Today’s Date: 7/21/19

Show Title: Richard III

Director: Matt Minnicino

Assistant Directors: Lauren Carlton & Amalia Oswald

Production Intern: Spencer Cohen & Grace Wallace

 

Rehearsal Room: Hunt west

 

What we did (material covered, 3-5 sentences)

This morning was another day of blocking and fight. We started out our day by finishing blocking Clarence’s murder. After that we moved on to blocking act 1 scene 2 in which Richard seduces Lady Anne. Once that was set we started teaching the choreography for Richard and Richmond’s fight. All of those things except for Clarence’s murder involved only Mimi and Leah so while we worked on those scenes The rest of the cast left the room and ran lines or did text work.

 

Quick and Quotable

  • From the play (something that stood out to you particularly today)

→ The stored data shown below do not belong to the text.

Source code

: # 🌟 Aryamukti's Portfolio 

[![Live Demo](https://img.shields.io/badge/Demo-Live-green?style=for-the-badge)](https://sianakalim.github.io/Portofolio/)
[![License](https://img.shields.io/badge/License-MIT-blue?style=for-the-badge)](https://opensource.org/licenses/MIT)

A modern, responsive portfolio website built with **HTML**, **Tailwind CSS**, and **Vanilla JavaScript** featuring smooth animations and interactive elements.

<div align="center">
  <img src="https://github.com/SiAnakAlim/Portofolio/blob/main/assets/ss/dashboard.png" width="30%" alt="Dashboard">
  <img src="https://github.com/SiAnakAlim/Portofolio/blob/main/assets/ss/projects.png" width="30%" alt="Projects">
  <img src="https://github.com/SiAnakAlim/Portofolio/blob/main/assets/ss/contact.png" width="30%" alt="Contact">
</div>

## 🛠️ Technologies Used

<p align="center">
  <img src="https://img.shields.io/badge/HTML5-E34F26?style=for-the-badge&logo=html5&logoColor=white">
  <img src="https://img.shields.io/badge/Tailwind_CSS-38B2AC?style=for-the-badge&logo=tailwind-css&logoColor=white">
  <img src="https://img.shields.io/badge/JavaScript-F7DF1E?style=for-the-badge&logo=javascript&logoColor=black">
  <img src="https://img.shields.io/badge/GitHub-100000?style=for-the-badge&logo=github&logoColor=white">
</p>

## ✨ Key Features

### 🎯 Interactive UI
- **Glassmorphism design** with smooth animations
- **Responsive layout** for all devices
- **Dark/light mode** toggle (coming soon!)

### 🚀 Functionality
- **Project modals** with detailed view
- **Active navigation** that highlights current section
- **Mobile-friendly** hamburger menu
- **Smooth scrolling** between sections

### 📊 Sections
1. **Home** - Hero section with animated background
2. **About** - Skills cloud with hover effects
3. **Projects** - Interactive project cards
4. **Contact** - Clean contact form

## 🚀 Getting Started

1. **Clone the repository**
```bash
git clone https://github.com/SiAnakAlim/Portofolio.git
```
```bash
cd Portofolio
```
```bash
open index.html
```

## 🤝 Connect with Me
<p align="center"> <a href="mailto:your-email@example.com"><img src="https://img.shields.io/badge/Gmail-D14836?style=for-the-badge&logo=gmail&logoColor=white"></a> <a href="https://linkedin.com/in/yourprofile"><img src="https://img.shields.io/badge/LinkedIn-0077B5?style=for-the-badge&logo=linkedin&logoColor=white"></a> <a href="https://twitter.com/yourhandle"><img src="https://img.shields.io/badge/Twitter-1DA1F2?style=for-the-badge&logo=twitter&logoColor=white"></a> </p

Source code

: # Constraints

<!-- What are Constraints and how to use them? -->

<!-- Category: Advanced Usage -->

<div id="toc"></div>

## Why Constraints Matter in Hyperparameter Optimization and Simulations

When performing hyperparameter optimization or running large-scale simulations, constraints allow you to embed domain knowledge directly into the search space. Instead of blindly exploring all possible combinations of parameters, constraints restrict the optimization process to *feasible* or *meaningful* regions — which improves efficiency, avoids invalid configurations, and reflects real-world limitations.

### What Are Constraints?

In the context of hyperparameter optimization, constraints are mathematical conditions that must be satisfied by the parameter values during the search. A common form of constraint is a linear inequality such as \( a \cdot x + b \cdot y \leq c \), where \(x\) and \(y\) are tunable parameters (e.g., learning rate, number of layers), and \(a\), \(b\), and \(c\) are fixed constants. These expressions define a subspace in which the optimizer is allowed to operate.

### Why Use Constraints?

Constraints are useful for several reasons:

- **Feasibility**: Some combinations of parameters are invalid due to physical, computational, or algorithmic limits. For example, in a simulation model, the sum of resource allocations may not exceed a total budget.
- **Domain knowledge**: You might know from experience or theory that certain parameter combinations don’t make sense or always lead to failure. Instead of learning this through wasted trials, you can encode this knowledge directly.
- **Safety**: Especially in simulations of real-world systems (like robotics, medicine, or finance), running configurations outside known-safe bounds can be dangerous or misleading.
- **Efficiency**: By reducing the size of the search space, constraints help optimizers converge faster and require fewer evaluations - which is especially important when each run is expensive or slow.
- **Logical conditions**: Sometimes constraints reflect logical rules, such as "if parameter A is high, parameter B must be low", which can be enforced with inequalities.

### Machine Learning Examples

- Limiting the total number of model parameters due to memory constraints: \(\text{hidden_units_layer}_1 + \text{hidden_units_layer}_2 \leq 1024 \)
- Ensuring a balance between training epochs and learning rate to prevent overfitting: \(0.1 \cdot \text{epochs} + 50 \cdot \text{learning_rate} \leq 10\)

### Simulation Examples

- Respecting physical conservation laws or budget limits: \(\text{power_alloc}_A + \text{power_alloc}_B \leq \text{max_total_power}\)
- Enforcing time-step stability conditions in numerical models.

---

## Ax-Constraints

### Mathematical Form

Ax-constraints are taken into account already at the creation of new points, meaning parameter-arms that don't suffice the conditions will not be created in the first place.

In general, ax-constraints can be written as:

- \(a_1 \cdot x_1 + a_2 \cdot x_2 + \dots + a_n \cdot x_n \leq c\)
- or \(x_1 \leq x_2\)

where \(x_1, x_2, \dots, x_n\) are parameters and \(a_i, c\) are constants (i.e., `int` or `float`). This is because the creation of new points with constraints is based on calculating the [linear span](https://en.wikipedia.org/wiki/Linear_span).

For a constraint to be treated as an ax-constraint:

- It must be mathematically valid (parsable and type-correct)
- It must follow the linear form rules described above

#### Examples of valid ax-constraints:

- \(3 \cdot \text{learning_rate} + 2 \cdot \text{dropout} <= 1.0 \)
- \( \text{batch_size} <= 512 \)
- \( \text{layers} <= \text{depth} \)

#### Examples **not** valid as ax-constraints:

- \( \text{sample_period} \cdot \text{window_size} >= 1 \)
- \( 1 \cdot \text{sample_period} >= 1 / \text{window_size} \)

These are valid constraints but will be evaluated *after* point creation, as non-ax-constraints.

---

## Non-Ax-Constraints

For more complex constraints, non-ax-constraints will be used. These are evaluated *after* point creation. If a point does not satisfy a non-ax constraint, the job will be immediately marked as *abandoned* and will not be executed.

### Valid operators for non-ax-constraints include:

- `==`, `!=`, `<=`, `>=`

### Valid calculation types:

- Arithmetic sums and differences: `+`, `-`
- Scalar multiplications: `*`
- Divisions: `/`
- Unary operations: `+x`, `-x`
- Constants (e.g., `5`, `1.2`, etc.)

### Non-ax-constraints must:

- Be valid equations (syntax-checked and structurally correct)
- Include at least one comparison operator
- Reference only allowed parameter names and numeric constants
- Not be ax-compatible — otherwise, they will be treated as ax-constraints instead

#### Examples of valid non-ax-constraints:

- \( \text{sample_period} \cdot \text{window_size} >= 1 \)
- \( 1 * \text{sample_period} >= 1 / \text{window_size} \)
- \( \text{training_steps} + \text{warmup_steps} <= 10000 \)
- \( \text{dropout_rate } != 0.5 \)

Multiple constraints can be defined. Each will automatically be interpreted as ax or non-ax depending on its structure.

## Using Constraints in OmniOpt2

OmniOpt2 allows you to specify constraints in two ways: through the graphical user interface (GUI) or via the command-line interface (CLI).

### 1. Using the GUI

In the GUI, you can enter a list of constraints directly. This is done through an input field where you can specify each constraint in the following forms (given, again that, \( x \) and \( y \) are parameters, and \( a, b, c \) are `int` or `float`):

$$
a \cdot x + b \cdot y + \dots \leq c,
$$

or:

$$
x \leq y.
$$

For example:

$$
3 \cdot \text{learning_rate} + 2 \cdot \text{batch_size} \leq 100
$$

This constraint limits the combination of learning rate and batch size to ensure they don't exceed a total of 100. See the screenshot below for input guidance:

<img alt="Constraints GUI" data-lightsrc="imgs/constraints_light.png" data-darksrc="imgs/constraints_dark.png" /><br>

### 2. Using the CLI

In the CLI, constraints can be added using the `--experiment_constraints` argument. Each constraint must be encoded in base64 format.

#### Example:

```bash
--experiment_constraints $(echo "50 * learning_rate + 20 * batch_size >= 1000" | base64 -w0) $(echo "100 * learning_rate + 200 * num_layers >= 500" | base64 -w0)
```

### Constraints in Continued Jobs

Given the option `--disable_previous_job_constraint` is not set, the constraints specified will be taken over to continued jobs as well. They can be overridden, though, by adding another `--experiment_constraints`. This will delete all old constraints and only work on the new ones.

Nay do not pause: For I did kill King Henrie,

But ’twas thy Beauty that prouoked me.

Nay now dispatch: ‘Twas I that stabb’d yong Edward,

But ’twas thy Heauenly face that set me on.

 

  • From the director
    • “Then in that case we’ll move on to the next phrase which is….marriage”

 

  • From the company
    • “I kinda wanna kill him” -Mimi
    • “But never was there more strive than the tail of Richard and his staby knife” -Leah
    • “BRGLMBRGLMBRGLM” -Max while being drowned as Clarence

 

Production Insights

 

Today I was thinking again about the motif of dreams in the play again. I read an article on the dreams in Richard by Claude Fretz called “’Full of Ugly Sights, of Ghastly Dreams’: Dreams and Tragedy in Shakespeare’s Richard III.” I learned a lot from it but the main point, and what interested me, was that specifically in this play and in a lot of his writing Shakespeare doesn’t really use completely prophetic dreams. They tread the line between supernatural and psychological. What this does for the plot is great because it allows Shakespeare to foreshadow plot while also developing characters by showing what is on their minds and what’s worrying them most. For example Clarence doesn’t see in his dream that Richard has sent people to kill him but he does reveal that he is scared of Richard and that he doesn’t want to die. Doing this also removes the deus ex machina aspect of regular prophetic dreams when they are just dreams the things happening are real struggles between humans when they are prophetic and taken as such the Gods have had a hand in how things shake out and that cheapens things for an audience.